# What you have to do:
From the line containing "Diệt Hải ba" down to the line containing "Thạch Nham thầm" in the records below, reproduce every line exactly, ends included, and omit all others.

Records for processing section start

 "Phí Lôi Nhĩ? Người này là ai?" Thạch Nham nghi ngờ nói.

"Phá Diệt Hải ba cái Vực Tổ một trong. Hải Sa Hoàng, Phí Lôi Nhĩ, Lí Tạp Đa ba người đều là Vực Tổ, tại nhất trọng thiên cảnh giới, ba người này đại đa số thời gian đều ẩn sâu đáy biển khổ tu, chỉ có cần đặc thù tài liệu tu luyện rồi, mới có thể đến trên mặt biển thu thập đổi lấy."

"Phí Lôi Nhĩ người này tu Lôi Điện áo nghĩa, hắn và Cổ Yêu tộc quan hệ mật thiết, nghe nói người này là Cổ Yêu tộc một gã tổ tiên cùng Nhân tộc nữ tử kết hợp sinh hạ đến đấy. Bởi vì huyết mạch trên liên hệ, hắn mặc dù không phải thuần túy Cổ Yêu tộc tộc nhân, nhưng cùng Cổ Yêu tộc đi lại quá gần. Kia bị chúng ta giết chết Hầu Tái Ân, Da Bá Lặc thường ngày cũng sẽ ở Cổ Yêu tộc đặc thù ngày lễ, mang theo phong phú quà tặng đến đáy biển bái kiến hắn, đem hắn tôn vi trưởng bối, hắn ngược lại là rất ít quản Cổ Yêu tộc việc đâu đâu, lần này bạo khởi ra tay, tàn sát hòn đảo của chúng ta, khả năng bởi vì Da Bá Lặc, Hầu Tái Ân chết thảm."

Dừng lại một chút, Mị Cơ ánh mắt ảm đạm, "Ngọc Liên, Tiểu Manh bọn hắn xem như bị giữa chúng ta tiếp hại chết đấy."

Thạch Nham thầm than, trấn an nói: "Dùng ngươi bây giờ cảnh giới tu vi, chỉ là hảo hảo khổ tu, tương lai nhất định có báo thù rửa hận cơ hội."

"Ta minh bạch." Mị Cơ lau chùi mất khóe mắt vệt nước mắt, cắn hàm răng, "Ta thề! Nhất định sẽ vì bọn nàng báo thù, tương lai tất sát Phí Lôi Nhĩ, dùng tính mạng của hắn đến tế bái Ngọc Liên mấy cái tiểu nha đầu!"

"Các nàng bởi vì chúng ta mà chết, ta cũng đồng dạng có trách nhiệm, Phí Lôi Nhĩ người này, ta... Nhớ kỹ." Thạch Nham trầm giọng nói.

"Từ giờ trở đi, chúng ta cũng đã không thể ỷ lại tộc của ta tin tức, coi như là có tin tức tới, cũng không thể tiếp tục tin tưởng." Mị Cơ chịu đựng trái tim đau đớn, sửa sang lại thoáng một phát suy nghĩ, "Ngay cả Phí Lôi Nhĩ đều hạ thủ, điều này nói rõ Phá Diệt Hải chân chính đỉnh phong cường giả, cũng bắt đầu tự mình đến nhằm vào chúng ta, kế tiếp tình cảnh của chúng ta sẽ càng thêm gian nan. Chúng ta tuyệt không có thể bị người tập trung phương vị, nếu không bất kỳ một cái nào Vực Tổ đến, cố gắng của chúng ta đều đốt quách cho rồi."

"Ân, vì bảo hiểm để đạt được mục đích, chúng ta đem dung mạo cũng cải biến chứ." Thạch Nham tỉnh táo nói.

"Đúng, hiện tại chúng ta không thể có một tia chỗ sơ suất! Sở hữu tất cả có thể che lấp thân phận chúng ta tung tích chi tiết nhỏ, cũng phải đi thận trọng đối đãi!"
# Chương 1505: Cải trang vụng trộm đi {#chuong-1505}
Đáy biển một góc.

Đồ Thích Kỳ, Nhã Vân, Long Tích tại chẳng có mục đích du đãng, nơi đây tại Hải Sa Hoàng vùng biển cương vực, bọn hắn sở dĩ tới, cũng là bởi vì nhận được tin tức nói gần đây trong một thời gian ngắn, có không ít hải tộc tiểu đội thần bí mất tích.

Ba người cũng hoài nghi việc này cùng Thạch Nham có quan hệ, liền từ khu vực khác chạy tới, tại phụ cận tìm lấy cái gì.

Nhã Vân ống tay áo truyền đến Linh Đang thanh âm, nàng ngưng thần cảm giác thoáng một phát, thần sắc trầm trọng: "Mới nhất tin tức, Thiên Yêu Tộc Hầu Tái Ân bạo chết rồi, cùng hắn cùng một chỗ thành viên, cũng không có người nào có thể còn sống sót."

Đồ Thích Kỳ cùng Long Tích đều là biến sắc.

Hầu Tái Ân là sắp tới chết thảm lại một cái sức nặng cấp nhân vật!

Records for processing section end

# Your response:
"Phá Diệt Hải ba cái Vực Tổ một trong. Hải Sa Hoàng, Phí Lôi Nhĩ, Lí Tạp Đa ba người đều là Vực Tổ, tại nhất trọng thiên cảnh giới, ba người này đại đa số thời gian đều ẩn sâu đáy biển khổ tu, chỉ có cần đặc thù tài liệu tu luyện rồi, mới có thể đến trên mặt biển thu thập đổi lấy."

"Phí Lôi Nhĩ người này tu Lôi Điện áo nghĩa, hắn và Cổ Yêu tộc quan hệ mật thiết, nghe nói người này là Cổ Yêu tộc một gã tổ tiên cùng Nhân tộc nữ tử kết hợp sinh hạ đến đấy. Bởi vì huyết mạch trên liên hệ, hắn mặc dù không phải thuần túy Cổ Yêu tộc tộc nhân, nhưng cùng Cổ Yêu tộc đi lại quá gần. Kia bị chúng ta giết chết Hầu Tái Ân, Da Bá Lặc thường ngày cũng sẽ ở Cổ Yêu tộc đặc thù ngày lễ, mang theo phong phú quà tặng đến đáy biển bái kiến hắn, đem hắn tôn vi trưởng bối, hắn ngược lại là rất ít quản Cổ Yêu tộc việc đâu đâu, lần này bạo khởi ra tay, tàn sát hòn đảo của chúng ta, khả năng bởi vì Da Bá Lặc, Hầu Tái Ân chết thảm."

Dừng lại một chút, Mị Cơ ánh mắt ảm đạm, "Ngọc Liên, Tiểu Manh bọn hắn xem như bị giữa chúng ta tiếp hại chết đấy."

Thạch Nham thầm than, trấn an nói: "Dùng ngươi bây giờ cảnh giới tu vi, chỉ là hảo hảo khổ tu, tương lai nhất định có báo thù rửa hận cơ hội."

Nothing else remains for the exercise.